La première est liée à la "
redéfinition" du militantisme qu'implique cette procédure. En se voyant dépossédé d'une prérogative qui était jusque-là son apanage, "
le militant se voit assigner un rôle électoral", consistant pour lui à organiser le scrutin et à faire campagne pour son candidat favori.
La deuxième raison tient au fait que la primaire remet en cause la "
fonction idéologique et programmatique". Certes, celle-ci n'a pas disparu et le parti, pour 2012, s'est doté d'un projet.
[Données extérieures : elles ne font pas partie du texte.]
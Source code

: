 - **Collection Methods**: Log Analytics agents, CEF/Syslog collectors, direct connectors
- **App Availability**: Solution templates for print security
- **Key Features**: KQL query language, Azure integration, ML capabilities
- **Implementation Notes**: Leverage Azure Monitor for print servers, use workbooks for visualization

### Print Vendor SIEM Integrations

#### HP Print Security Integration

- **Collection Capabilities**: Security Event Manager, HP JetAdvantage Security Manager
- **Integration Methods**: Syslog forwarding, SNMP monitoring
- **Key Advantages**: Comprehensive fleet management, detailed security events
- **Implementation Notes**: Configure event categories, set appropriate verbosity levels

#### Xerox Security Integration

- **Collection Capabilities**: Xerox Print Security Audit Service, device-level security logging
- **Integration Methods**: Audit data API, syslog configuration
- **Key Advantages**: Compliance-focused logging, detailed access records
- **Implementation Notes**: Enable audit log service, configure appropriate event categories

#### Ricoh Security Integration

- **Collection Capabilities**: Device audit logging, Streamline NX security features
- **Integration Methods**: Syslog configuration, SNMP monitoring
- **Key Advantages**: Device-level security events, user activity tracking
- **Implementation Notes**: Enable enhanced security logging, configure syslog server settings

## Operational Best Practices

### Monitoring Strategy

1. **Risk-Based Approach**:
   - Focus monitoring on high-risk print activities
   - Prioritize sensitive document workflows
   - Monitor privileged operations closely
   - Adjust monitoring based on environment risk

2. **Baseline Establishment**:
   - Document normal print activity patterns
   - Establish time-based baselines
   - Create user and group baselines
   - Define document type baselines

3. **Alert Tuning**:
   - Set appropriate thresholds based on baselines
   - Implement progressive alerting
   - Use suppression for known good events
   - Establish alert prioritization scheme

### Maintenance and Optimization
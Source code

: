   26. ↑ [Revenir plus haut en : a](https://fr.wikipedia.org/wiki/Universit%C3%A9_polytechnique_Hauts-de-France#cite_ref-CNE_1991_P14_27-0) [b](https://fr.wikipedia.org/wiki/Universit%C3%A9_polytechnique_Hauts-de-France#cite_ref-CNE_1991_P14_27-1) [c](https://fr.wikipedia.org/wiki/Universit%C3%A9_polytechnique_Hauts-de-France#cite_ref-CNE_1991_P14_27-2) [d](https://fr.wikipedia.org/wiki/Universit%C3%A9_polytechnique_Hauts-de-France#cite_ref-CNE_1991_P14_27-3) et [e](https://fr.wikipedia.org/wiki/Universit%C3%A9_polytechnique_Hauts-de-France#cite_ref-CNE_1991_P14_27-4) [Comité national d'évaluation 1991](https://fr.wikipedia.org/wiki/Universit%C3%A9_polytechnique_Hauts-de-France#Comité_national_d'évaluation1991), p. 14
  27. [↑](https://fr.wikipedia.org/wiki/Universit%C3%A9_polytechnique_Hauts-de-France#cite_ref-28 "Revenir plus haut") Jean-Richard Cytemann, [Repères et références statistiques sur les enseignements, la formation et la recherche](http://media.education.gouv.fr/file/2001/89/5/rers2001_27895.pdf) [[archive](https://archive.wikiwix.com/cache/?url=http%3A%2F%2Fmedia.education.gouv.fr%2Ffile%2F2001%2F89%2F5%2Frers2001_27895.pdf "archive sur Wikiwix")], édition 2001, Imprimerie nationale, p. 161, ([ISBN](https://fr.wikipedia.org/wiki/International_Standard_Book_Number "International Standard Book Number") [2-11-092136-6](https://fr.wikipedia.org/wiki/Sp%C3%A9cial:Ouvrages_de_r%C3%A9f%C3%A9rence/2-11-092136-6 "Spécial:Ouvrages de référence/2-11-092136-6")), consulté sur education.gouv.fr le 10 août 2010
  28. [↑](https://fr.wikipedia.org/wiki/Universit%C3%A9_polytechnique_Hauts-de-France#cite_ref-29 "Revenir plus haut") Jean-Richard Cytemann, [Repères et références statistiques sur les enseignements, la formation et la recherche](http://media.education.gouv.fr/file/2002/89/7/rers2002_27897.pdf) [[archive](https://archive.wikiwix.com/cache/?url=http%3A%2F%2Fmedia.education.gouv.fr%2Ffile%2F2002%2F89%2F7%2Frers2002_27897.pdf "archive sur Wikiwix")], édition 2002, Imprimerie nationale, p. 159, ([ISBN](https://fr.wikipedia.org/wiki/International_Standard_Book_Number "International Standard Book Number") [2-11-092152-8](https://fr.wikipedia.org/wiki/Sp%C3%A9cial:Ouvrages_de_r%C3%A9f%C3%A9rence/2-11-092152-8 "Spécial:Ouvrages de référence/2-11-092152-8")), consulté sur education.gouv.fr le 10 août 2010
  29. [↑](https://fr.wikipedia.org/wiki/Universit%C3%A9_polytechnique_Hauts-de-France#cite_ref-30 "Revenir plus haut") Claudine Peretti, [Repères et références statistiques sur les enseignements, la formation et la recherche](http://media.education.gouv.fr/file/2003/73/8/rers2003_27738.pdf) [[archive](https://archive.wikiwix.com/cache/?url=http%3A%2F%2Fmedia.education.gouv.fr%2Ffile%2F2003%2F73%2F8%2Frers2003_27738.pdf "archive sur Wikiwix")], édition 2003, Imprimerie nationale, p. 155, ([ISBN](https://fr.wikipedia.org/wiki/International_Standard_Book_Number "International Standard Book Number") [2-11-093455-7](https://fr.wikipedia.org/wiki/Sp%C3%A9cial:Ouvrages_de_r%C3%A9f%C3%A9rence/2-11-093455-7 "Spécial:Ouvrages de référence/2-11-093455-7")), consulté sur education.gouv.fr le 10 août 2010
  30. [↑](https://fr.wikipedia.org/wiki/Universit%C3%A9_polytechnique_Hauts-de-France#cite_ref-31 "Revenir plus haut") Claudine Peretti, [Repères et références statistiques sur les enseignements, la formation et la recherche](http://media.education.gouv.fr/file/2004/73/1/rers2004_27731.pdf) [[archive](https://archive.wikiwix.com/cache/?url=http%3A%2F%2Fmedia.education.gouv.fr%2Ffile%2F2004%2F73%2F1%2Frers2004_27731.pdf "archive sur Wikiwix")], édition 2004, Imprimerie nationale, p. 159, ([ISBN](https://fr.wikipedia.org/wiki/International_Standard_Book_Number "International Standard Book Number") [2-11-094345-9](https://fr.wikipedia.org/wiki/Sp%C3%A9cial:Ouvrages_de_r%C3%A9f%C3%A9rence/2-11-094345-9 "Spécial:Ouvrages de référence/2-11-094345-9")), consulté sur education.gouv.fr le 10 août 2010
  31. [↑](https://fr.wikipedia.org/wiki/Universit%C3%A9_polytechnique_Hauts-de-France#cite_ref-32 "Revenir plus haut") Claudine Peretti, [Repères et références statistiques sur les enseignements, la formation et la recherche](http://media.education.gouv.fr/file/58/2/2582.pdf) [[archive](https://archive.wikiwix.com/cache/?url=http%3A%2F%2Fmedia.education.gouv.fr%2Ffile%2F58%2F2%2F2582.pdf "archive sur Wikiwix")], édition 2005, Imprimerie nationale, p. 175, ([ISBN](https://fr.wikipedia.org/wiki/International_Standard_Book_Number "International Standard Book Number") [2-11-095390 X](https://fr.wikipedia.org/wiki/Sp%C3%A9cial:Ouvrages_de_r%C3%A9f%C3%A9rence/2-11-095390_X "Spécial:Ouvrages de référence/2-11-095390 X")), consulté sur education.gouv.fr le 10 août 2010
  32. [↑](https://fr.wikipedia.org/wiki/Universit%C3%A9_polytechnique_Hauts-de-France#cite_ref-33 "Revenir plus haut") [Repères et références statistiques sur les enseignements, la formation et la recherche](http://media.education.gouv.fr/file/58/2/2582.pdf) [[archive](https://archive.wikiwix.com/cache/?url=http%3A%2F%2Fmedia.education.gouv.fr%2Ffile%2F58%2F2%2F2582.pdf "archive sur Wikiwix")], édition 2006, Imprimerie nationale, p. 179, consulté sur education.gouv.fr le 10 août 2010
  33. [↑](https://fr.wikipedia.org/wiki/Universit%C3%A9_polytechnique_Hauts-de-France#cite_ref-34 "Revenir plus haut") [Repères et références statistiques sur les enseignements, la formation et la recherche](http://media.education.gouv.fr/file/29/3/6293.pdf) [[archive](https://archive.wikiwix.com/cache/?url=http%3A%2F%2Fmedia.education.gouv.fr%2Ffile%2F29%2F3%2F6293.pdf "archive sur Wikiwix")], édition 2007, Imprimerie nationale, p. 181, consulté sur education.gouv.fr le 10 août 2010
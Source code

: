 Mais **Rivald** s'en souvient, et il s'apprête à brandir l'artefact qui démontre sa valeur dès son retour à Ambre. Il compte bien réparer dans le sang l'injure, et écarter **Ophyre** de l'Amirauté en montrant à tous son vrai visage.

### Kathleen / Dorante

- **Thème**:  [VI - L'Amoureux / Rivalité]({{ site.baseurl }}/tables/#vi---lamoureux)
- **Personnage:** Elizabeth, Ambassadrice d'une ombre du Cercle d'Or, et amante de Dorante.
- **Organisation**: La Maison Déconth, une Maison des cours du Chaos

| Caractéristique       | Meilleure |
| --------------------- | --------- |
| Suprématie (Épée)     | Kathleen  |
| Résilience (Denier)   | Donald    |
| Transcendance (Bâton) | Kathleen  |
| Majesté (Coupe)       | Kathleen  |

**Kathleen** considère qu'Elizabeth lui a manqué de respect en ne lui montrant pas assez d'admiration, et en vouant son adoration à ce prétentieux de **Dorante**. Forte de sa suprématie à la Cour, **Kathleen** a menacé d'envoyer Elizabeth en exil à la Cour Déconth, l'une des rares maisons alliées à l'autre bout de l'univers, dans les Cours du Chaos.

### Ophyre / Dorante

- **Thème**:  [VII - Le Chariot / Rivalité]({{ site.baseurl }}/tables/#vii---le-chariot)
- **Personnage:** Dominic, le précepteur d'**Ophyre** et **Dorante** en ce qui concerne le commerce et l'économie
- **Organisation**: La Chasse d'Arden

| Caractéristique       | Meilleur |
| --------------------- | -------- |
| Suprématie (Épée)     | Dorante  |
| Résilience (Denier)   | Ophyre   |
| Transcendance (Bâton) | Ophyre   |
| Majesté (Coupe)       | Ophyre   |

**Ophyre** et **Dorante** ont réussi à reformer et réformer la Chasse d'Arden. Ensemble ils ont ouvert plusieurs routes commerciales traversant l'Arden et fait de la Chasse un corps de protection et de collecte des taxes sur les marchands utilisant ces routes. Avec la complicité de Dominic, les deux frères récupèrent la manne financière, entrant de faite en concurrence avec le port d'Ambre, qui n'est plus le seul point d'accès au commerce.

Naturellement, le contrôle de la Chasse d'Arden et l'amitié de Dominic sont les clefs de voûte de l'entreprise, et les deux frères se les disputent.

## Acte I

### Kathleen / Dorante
Certes, l'existence d'un programme partisan n'a jamais empêché le candidat de faire connaître ses propres priorités - comme l'a fait François Mitterrand, en 1981, à travers ses "110 propositions". Mais, remarque l'auteur, "
le candidat investi par une base électorale élargie bien au-delà du cercle militant sera, s'il est victorieux à l'élection présidentielle, affranchi à l'égard de son parti et donc d'autant plus enclin à s'émanciper de la loyauté partisane dans l'exercice du pouvoir".
Tout autant que la désignation d'un candidat à la présidentielle, c'est cela, au fond, qui se joue dans les urnes les 9 et 16 octobre : une redéfinition en profondeur de ce qu'est le PS, de ce à quoi il sert, et du rôle que jouent ses militants.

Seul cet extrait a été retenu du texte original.